▶ What this task involves
Search the data for "have". Each line containing it is to be copied.

Items from a dataset
-------

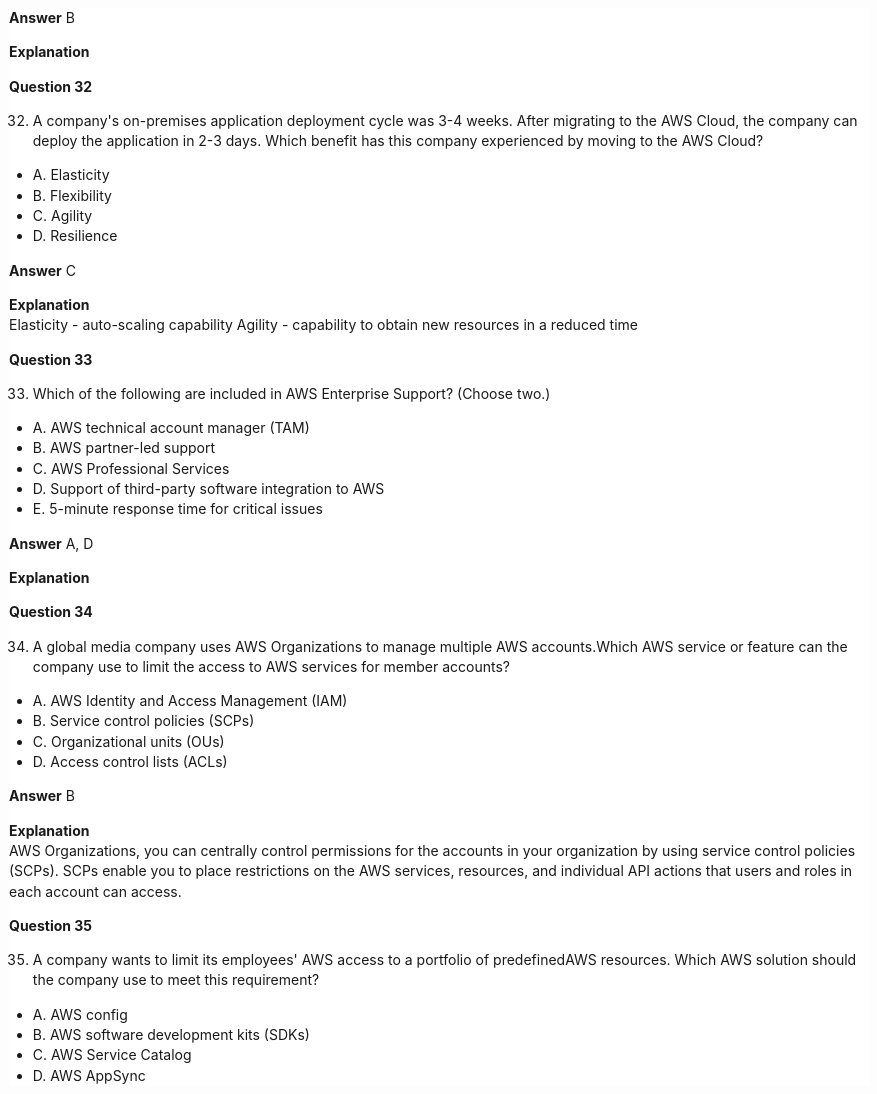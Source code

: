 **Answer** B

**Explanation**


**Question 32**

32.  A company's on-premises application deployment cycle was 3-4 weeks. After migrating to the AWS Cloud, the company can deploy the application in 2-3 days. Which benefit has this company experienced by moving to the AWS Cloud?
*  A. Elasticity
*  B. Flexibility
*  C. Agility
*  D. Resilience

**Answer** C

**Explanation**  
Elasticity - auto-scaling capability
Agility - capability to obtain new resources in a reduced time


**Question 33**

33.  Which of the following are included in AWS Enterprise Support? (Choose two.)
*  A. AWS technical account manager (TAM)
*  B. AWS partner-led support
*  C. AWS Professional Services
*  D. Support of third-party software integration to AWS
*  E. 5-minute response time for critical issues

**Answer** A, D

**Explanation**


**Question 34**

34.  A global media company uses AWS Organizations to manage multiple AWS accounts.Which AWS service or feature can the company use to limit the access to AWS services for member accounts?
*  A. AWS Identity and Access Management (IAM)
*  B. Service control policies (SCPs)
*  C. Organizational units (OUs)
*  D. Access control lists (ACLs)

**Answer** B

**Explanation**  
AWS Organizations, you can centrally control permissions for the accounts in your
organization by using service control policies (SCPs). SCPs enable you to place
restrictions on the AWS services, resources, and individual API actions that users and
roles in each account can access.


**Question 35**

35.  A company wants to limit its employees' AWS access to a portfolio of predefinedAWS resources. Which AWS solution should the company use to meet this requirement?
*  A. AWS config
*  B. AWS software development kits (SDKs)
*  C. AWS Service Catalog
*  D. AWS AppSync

-------

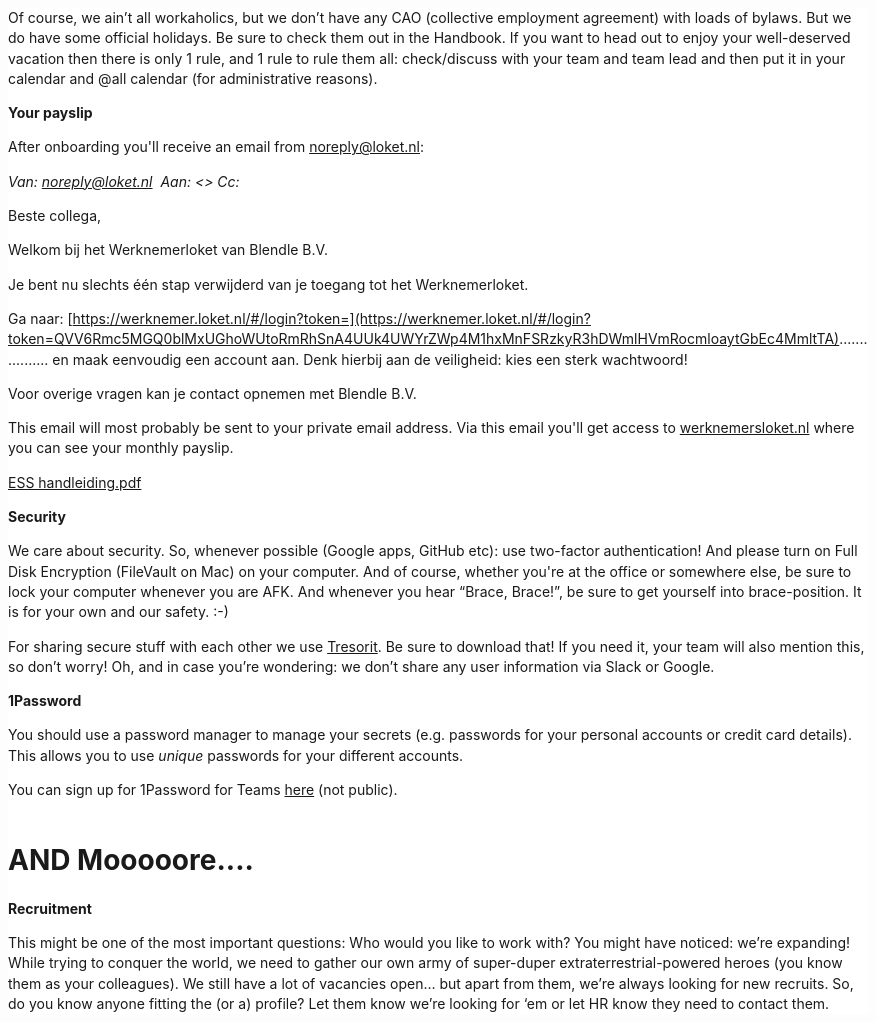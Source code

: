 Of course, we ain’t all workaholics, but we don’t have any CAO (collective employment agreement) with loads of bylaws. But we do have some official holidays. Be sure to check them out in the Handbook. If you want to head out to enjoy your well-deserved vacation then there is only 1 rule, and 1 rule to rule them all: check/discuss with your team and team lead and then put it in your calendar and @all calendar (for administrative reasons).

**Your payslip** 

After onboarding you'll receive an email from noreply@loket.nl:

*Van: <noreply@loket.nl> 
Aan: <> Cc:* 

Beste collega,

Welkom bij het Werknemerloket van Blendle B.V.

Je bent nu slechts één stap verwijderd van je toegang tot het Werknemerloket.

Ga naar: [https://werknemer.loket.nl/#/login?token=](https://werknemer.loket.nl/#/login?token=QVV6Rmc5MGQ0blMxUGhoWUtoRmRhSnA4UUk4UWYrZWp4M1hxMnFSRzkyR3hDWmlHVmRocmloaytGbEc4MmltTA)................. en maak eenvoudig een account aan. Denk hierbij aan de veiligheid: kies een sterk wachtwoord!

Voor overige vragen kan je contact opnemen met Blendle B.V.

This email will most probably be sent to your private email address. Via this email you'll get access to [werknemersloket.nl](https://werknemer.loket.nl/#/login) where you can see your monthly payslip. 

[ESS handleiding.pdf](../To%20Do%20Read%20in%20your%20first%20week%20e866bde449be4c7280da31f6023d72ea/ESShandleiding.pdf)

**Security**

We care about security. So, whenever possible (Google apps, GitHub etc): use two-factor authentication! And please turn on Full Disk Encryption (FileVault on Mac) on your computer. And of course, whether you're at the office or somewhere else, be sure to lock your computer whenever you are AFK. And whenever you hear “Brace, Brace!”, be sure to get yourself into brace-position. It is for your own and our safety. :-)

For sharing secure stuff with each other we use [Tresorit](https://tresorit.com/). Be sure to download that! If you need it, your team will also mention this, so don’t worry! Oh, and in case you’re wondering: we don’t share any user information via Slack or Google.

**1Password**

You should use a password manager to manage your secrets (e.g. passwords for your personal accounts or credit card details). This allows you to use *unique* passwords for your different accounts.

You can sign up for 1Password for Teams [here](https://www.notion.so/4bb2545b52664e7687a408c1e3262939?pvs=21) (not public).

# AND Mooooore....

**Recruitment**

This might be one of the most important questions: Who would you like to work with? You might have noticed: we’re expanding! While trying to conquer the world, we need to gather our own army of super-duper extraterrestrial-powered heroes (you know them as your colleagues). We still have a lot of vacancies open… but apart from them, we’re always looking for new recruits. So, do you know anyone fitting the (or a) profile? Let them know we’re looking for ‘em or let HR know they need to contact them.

-------

▶ Result
: Of course, we ain’t all workaholics, but we don’t have any CAO (collective employment agreement) with loads of bylaws. But we do have some official holidays. Be sure to check them out in the Handbook. If you want to head out to enjoy your well-deserved vacation then there is only 1 rule, and 1 rule to rule them all: check/discuss with your team and team lead and then put it in your calendar and @all calendar (for administrative reasons).
This might be one of the most important questions: Who would you like to work with? You might have noticed: we’re expanding! While trying to conquer the world, we need to gather our own army of super-duper extraterrestrial-powered heroes (you know them as your colleagues). We still have a lot of vacancies open… but apart from them, we’re always looking for new recruits. So, do you know anyone fitting the (or a) profile? Let them know we’re looking for ‘em or let HR know they need to contact them.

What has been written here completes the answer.